03_NEWS_for_the_record

News: For the Record

Schools

Georgia

Legislation to remove school librarians from the review process for challenged books was passed by the Georgia Senate on March 8, 2021. The bill (SB 226) would place responsibility for removing challenged materials entirely with principals and school boards.

Under SB 226, principals (or their delegates) would have seven business days to determine if challenged materials appealed to “prurient, shameful, or morbid” interests and were “lacking in serious literary, artistic, political, or scientific value for minors.” If so, they would be removed.

Parents could then appeal the decision to the school board, which would have 30 calendar days to review it.

If the school board rejected the parent’s appeal, it would have 15 business days to post the challenged content (for example, the book passage, website, or film clip) on the school’s website.
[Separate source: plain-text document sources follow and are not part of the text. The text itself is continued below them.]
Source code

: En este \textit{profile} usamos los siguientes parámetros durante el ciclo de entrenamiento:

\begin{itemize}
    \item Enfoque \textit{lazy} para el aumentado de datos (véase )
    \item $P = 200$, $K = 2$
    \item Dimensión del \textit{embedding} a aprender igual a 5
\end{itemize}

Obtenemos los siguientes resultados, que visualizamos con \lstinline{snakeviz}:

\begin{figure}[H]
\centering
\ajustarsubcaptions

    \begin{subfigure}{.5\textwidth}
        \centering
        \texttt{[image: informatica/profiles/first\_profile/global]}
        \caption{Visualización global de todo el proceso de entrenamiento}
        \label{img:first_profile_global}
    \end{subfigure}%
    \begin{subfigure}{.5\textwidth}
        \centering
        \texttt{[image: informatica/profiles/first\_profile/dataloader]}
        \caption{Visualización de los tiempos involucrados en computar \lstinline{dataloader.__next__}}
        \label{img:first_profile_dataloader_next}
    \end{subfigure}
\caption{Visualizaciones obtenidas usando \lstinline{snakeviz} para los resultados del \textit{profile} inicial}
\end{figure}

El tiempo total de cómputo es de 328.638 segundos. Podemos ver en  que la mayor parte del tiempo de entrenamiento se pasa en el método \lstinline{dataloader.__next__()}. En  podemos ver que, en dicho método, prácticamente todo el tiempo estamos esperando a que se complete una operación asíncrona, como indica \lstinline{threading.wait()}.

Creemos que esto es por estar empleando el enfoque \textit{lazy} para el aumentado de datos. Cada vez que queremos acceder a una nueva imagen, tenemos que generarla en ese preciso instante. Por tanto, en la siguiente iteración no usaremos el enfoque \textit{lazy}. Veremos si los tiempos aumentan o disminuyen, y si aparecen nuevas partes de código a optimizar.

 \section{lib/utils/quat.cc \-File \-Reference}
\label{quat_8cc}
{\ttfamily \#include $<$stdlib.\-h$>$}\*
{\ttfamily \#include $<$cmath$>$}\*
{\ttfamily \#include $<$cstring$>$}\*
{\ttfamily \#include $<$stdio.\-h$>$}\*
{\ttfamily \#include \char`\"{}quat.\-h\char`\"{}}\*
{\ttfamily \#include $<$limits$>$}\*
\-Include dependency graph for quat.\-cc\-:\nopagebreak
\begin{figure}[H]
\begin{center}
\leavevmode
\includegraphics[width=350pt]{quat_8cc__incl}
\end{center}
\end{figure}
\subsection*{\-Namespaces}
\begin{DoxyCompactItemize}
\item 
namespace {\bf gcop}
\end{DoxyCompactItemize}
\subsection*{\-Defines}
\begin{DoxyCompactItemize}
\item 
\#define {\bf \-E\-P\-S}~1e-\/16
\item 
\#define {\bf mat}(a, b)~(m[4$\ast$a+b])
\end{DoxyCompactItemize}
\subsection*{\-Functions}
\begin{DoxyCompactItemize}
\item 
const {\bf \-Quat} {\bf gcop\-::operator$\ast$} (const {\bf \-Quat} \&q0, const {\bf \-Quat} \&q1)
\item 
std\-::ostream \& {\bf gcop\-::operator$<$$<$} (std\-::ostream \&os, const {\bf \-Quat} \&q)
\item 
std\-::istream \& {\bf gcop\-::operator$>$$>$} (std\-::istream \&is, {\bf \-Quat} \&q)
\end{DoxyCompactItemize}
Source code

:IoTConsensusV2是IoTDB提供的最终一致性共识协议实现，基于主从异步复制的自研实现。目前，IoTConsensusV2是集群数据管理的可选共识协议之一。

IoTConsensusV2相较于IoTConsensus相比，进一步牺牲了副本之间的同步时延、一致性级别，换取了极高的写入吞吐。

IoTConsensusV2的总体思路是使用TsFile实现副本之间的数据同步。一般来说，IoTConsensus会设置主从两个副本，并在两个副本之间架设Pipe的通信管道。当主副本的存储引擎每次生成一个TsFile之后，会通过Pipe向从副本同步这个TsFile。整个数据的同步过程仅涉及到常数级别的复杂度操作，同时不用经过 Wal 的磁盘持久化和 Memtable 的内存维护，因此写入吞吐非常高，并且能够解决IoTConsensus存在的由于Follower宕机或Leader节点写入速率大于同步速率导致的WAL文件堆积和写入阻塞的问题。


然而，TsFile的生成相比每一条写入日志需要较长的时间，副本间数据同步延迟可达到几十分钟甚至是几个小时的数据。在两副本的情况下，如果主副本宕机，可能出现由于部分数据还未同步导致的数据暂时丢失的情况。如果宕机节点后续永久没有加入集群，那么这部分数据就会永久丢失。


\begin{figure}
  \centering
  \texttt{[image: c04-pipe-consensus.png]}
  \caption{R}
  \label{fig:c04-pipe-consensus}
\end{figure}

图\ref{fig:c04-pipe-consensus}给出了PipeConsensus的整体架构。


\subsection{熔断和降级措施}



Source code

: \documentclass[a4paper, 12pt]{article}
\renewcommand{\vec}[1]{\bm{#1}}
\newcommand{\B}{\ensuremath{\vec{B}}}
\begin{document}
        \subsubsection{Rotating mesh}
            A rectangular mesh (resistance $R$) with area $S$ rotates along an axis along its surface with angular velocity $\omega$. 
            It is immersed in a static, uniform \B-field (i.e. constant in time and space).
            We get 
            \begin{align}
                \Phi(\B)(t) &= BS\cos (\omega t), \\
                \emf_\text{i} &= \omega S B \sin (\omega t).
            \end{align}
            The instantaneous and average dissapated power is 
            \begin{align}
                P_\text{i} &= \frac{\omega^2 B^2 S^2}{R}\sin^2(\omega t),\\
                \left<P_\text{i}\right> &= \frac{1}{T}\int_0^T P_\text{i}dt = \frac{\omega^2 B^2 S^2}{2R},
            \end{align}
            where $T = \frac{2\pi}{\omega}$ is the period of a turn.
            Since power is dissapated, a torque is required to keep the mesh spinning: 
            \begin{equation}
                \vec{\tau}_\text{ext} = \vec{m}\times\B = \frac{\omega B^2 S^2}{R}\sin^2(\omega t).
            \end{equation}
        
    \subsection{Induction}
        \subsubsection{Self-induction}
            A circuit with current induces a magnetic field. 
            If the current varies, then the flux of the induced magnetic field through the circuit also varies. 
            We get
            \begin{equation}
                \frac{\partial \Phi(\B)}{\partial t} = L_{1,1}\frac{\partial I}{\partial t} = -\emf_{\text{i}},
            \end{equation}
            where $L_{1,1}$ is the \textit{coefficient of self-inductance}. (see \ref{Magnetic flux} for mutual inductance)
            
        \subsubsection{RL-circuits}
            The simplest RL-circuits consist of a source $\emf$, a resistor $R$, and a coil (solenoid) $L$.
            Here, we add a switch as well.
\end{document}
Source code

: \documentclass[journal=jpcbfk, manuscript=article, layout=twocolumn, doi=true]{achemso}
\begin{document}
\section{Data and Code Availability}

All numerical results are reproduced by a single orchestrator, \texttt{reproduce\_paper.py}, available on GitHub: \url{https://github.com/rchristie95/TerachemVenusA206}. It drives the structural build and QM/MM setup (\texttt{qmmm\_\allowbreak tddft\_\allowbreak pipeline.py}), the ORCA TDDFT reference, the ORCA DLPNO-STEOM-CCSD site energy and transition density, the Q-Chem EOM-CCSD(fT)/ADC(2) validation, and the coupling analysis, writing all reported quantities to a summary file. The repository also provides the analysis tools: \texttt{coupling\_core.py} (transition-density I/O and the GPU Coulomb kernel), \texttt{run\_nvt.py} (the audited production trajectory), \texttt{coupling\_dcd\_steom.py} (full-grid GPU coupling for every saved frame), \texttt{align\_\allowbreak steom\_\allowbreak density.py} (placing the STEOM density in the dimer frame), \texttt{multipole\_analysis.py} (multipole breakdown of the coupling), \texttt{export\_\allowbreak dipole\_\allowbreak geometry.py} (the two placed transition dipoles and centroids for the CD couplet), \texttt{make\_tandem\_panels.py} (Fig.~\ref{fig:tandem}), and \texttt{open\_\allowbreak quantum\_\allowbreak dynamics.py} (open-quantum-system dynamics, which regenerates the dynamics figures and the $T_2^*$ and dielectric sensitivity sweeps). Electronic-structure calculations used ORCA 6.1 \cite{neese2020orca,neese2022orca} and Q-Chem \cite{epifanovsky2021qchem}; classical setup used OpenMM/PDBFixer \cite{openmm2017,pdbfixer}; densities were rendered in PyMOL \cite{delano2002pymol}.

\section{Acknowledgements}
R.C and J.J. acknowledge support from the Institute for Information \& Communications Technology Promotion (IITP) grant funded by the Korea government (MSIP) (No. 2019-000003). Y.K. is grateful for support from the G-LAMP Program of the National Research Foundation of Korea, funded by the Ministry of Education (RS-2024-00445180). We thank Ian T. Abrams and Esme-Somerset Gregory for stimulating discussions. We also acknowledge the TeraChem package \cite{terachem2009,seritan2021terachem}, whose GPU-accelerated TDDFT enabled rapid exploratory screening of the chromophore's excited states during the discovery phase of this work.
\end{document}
The school would then be required to host the material for four years.

Julia Bernath, president of the Fulton County School Board, expressed concerns that the legislation would impose a “huge burden” on school districts.

Amanda Lee, a school library media specialist in the Atlanta metro area and president-elect of the Georgia Library Media Association, expressed concerns that some principals “will simply bow to the pressure of a very vocal parent or group of parents . . . and we’re going to find books being banned on a much more regular basis.”

The American Civil Liberties Union said in a letter sent to Governor Brian Kemp and the state House of Representatives that the bill “threatens to chill the open exchange of ideas in Georgia schools.”

The Georgia Library Association and the Georgia Association of Educators also went on record opposing the bill.

Supporters of the bill appeared at legislative hearings with parents who objected to the teaching of Margaret Atwood’s The Handmaid’s Tale, which had been assigned at Roswell High School.

Noelle Kahaian informed the Senate Judiciary Committee that Atwood’s award-winning dystopian novel was “garbage” and expressed dismay that the graphic novel adaptation makes it even more accessible to juvenile audiences.

Another parent testified that her request to ban The Handmaid’s Tale was rejected by a panel of staff and parents that met in the school library. “Every school district is exhibiting obscene materials to minors,” she said.

Bernath provided details about the book challenge process for her district and stated that the parent who objected to The Handmaid’s Tale did not follow the process through to the end.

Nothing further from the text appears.